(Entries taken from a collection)

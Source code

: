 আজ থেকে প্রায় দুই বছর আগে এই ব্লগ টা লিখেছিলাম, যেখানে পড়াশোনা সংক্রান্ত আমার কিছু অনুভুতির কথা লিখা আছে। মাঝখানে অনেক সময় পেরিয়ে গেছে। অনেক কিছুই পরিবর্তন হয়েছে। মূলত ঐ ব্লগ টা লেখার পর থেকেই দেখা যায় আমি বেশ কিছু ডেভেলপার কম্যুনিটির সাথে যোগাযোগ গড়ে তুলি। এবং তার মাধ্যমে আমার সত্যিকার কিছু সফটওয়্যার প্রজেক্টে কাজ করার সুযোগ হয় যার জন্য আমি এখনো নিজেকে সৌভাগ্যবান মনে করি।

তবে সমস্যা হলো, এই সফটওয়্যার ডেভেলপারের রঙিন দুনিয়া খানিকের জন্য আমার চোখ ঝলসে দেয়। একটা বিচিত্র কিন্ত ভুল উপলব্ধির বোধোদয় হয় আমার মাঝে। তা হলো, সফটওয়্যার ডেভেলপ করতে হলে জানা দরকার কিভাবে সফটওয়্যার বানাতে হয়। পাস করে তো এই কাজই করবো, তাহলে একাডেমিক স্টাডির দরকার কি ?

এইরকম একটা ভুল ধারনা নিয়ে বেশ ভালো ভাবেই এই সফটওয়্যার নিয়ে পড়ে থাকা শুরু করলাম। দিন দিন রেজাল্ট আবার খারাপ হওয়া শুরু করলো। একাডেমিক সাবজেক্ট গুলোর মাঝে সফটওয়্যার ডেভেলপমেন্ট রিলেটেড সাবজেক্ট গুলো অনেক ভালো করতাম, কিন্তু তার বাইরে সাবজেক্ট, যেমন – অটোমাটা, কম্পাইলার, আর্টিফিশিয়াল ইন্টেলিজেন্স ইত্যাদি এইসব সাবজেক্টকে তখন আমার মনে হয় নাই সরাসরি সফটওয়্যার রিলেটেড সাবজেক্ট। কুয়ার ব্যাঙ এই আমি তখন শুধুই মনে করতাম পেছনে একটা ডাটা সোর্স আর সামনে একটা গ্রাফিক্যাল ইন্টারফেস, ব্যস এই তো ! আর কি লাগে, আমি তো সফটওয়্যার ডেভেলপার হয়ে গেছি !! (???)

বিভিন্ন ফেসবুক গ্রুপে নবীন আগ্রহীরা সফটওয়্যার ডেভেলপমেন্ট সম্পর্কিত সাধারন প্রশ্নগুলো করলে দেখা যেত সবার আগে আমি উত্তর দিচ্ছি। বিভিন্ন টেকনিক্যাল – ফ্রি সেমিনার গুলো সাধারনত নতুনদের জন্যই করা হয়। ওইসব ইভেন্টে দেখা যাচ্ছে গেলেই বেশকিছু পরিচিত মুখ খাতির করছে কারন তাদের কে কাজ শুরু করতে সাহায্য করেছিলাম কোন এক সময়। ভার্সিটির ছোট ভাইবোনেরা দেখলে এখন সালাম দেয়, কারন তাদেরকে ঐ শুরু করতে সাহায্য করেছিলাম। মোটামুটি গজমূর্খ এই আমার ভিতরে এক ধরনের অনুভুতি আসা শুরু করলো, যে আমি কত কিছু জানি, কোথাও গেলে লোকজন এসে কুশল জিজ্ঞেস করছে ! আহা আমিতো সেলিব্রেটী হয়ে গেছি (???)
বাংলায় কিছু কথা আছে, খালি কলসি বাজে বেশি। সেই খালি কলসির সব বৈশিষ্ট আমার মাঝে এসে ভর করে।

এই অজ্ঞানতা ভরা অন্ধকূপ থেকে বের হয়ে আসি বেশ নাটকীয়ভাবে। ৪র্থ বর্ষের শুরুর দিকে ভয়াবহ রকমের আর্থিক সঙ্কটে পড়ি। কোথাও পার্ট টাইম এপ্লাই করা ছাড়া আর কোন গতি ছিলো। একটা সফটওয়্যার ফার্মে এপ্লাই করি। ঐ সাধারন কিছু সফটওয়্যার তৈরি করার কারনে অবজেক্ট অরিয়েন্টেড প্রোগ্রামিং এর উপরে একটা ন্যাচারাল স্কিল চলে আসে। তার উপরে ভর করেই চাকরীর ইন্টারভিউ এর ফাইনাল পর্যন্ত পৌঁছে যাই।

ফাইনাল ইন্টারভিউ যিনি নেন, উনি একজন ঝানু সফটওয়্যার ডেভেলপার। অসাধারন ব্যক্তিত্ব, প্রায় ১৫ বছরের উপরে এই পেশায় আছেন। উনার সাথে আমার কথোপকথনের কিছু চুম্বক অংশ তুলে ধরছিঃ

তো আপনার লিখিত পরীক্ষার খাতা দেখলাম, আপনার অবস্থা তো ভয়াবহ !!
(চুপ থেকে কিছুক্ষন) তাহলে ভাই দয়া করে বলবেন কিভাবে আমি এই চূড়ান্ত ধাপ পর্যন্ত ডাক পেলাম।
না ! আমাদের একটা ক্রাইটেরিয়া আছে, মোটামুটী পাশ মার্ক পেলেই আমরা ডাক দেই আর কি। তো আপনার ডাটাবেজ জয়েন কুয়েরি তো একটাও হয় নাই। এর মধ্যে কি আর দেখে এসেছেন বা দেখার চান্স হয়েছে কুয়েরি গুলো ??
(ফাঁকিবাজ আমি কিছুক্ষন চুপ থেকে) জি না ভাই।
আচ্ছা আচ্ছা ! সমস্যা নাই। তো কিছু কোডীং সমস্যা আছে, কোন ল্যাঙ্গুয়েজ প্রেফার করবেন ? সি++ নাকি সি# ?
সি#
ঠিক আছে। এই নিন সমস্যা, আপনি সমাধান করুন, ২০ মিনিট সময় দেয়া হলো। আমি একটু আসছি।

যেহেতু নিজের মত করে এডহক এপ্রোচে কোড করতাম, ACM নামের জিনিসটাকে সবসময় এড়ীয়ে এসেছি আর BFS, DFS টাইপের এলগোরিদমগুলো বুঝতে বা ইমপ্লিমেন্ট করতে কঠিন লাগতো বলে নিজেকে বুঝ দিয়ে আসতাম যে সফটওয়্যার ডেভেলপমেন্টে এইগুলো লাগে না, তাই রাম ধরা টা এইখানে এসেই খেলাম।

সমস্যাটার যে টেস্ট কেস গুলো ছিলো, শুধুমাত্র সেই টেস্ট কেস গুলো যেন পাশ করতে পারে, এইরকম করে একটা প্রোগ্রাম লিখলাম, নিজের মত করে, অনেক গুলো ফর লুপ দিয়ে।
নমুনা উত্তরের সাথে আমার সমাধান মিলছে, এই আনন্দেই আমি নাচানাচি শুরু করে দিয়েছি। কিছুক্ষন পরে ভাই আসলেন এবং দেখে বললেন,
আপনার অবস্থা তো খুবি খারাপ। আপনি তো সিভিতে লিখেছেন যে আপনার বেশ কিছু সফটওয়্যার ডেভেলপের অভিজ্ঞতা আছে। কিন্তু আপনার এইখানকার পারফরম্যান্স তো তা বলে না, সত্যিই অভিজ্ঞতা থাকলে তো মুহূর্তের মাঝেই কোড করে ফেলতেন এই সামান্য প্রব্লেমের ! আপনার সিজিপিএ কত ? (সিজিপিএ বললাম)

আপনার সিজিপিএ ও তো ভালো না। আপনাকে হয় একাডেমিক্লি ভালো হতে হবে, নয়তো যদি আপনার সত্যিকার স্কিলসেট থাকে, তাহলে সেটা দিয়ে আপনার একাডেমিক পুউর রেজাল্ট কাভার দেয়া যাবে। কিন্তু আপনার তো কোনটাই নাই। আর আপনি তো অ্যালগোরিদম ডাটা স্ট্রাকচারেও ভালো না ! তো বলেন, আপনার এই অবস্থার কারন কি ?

### Work task
Output the lines above between the one holding "এইরকম একটা ভুল" and the one holding "(ফাঁকিবাজ আমি কিছুক্ষন চুপ থেকে) জি না ভাই।", inclusive, with nothing before or after them.

### Written solution
এইরকম একটা ভুল ধারনা নিয়ে বেশ ভালো ভাবেই এই সফটওয়্যার নিয়ে পড়ে থাকা শুরু করলাম। দিন দিন রেজাল্ট আবার খারাপ হওয়া শুরু করলো। একাডেমিক সাবজেক্ট গুলোর মাঝে সফটওয়্যার ডেভেলপমেন্ট রিলেটেড সাবজেক্ট গুলো অনেক ভালো করতাম, কিন্তু তার বাইরে সাবজেক্ট, যেমন – অটোমাটা, কম্পাইলার, আর্টিফিশিয়াল ইন্টেলিজেন্স ইত্যাদি এইসব সাবজেক্টকে তখন আমার মনে হয় নাই সরাসরি সফটওয়্যার রিলেটেড সাবজেক্ট। কুয়ার ব্যাঙ এই আমি তখন শুধুই মনে করতাম পেছনে একটা ডাটা সোর্স আর সামনে একটা গ্রাফিক্যাল ইন্টারফেস, ব্যস এই তো ! আর কি লাগে, আমি তো সফটওয়্যার ডেভেলপার হয়ে গেছি !! (???)

বিভিন্ন ফেসবুক গ্রুপে নবীন আগ্রহীরা সফটওয়্যার ডেভেলপমেন্ট সম্পর্কিত সাধারন প্রশ্নগুলো করলে দেখা যেত সবার আগে আমি উত্তর দিচ্ছি। বিভিন্ন টেকনিক্যাল – ফ্রি সেমিনার গুলো সাধারনত নতুনদের জন্যই করা হয়। ওইসব ইভেন্টে দেখা যাচ্ছে গেলেই বেশকিছু পরিচিত মুখ খাতির করছে কারন তাদের কে কাজ শুরু করতে সাহায্য করেছিলাম কোন এক সময়। ভার্সিটির ছোট ভাইবোনেরা দেখলে এখন সালাম দেয়, কারন তাদেরকে ঐ শুরু করতে সাহায্য করেছিলাম। মোটামুটি গজমূর্খ এই আমার ভিতরে এক ধরনের অনুভুতি আসা শুরু করলো, যে আমি কত কিছু জানি, কোথাও গেলে লোকজন এসে কুশল জিজ্ঞেস করছে ! আহা আমিতো সেলিব্রেটী হয়ে গেছি (???)
বাংলায় কিছু কথা আছে, খালি কলসি বাজে বেশি। সেই খালি কলসির সব বৈশিষ্ট আমার মাঝে এসে ভর করে।

এই অজ্ঞানতা ভরা অন্ধকূপ থেকে বের হয়ে আসি বেশ নাটকীয়ভাবে। ৪র্থ বর্ষের শুরুর দিকে ভয়াবহ রকমের আর্থিক সঙ্কটে পড়ি। কোথাও পার্ট টাইম এপ্লাই করা ছাড়া আর কোন গতি ছিলো। একটা সফটওয়্যার ফার্মে এপ্লাই করি। ঐ সাধারন কিছু সফটওয়্যার তৈরি করার কারনে অবজেক্ট অরিয়েন্টেড প্রোগ্রামিং এর উপরে একটা ন্যাচারাল স্কিল চলে আসে। তার উপরে ভর করেই চাকরীর ইন্টারভিউ এর ফাইনাল পর্যন্ত পৌঁছে যাই।

ফাইনাল ইন্টারভিউ যিনি নেন, উনি একজন ঝানু সফটওয়্যার ডেভেলপার। অসাধারন ব্যক্তিত্ব, প্রায় ১৫ বছরের উপরে এই পেশায় আছেন। উনার সাথে আমার কথোপকথনের কিছু চুম্বক অংশ তুলে ধরছিঃ

তো আপনার লিখিত পরীক্ষার খাতা দেখলাম, আপনার অবস্থা তো ভয়াবহ !!
(চুপ থেকে কিছুক্ষন) তাহলে ভাই দয়া করে বলবেন কিভাবে আমি এই চূড়ান্ত ধাপ পর্যন্ত ডাক পেলাম।
না ! আমাদের একটা ক্রাইটেরিয়া আছে, মোটামুটী পাশ মার্ক পেলেই আমরা ডাক দেই আর কি। তো আপনার ডাটাবেজ জয়েন কুয়েরি তো একটাও হয় নাই। এর মধ্যে কি আর দেখে এসেছেন বা দেখার চান্স হয়েছে কুয়েরি গুলো ??
(ফাঁকিবাজ আমি কিছুক্ষন চুপ থেকে) জি না ভাই।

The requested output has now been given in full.